If someone would have told me the answer had very little to do with technology, I’d have looked at them like they had two heads. If they’d said the journey would result in 90 fewer people on the team (a reduction of more than 35%), and 50% of our future staff would have less than 3 years’ tenure at the company, I’d have told them it was WAY more likely that the Cubs would win the World Series. 

As a lifelong diehard St. Louis Cardinals fan, it’s difficult for me to acknowledge the Cubs worked their magic, but they did. And so did we. Given I witnessed the successful transformation of our IT organization, I’m thrilled to share that story with you. 

The bad, the bad, and the ugly 

Four years ago, my division (Corporate IT) was not held in the highest regard by our customers, the Maritz business units. Most of the managers and staff in my organization considered the “customer” to be the technology we supported (servers, PC’s, apps), not the human beings using that technology.  And I’d be telling a half-truth if I didn’t include myself in that description.  

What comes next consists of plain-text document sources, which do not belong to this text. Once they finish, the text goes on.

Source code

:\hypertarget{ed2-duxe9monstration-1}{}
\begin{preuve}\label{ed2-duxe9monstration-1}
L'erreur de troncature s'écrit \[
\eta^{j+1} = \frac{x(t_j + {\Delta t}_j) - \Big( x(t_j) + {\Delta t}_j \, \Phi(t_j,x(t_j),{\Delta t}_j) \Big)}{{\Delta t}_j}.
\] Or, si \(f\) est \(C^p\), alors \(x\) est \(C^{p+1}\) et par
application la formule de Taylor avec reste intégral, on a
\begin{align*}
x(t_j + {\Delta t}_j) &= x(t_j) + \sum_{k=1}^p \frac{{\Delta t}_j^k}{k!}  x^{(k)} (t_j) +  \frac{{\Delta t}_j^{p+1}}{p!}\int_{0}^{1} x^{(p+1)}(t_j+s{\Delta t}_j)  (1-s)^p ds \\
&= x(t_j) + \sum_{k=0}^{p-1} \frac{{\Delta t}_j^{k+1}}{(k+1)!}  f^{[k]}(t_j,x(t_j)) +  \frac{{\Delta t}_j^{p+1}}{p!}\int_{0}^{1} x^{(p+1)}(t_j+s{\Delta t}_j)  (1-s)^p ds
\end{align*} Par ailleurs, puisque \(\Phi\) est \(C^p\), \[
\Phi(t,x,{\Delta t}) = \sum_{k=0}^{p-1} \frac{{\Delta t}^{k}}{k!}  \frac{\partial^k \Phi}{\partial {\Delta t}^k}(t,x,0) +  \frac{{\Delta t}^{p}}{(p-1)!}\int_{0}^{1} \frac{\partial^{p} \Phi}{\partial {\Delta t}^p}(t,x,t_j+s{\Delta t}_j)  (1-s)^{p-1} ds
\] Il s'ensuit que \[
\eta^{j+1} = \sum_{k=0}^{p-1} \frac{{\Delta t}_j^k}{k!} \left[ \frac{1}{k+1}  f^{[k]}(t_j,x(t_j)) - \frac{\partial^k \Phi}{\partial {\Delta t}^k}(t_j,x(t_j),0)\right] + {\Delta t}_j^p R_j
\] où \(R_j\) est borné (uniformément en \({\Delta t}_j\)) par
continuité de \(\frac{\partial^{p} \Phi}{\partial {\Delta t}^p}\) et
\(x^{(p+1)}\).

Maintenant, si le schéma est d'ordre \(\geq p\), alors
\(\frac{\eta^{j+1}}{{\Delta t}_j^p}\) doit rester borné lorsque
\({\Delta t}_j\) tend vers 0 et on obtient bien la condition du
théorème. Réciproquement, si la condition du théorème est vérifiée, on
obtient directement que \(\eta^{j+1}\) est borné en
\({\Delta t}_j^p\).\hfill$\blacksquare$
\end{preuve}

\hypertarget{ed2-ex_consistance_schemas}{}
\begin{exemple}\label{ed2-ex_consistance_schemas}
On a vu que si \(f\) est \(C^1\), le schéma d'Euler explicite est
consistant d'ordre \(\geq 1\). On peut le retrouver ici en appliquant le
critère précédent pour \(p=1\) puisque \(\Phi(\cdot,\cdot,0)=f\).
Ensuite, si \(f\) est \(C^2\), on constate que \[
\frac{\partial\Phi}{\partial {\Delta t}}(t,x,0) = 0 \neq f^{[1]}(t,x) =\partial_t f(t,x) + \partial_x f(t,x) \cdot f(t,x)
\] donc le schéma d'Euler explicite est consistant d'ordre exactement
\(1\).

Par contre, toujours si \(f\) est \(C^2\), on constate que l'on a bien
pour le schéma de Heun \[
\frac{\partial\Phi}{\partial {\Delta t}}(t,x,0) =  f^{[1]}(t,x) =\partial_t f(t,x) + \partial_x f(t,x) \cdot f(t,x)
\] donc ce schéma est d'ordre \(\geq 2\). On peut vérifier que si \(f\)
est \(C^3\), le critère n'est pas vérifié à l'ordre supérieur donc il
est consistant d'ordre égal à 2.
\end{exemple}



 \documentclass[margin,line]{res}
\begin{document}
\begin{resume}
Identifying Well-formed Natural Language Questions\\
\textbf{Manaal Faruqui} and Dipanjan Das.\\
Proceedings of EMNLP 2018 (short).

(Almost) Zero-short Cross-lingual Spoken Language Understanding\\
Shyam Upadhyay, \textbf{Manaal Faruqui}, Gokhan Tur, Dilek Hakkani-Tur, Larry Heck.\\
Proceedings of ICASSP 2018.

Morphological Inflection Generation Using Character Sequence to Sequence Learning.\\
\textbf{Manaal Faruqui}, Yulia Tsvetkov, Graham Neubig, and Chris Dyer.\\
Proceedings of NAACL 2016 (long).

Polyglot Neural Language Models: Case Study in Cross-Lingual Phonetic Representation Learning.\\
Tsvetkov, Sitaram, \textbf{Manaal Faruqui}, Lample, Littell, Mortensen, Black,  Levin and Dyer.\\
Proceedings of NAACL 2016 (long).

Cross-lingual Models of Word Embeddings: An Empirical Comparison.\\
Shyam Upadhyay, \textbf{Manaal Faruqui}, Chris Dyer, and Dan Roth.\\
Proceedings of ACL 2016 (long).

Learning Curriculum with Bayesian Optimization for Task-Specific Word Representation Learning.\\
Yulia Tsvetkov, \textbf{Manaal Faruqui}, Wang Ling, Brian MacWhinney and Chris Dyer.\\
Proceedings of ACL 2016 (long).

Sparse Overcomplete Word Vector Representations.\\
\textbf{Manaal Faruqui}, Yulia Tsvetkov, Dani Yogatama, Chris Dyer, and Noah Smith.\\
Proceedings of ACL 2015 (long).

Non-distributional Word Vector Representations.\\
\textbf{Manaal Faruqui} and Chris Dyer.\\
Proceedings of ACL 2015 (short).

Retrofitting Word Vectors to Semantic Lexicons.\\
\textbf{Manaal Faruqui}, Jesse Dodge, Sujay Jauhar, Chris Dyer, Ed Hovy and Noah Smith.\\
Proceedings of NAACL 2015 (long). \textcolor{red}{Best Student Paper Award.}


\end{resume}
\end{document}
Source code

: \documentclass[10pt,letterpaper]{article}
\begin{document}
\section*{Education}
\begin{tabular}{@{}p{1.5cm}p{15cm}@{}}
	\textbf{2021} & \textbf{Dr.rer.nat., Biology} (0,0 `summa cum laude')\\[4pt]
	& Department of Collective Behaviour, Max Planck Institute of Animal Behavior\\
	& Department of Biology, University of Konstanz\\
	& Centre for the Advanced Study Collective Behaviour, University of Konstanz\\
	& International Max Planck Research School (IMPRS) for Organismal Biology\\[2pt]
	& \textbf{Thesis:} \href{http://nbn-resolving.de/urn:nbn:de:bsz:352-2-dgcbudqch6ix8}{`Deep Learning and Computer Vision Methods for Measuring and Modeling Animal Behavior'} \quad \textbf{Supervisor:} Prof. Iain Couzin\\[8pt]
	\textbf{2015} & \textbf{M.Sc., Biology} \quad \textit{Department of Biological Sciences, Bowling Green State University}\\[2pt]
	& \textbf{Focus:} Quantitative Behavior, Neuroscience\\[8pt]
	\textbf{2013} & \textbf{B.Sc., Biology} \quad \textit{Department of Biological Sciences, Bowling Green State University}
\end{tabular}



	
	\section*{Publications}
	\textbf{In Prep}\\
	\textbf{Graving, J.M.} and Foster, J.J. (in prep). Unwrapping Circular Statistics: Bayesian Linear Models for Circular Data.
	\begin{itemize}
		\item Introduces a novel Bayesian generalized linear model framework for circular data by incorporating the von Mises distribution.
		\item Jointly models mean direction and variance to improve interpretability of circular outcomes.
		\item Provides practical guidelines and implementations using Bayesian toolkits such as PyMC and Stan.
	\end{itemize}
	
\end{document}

We weren’t rude, but it’s fair to say our unspoken vibe read something like this:

  • We’re the experts (you have no idea how hard our job is)
  • We set the standards (everyone knows giving you options makes things expensive to support)
  • We set the dates (sorry if we miss a few, but we’re your only option)
  • We’ll try to do a reasonable job taking your needs into account (using assumptions rather than materially involving you in the decision process)
  • Sure, we tested it (but expect some hiccups during implementation because we don’t understand your business)

We sincerely believed we were fiscally responsible, and we were, given our mindset at the time.  From a high around $60 million in the early 2000’s, we had reduced our IT budget by at least $1 million a year for 10 years running—with the exception of the year we had to invest in an IP telephony system because we could no longer get vacuum tubes on eBay for our 20+ year old PBX. (Thanks for letting me dust off that joke, I haven’t been able to use it for several years!) 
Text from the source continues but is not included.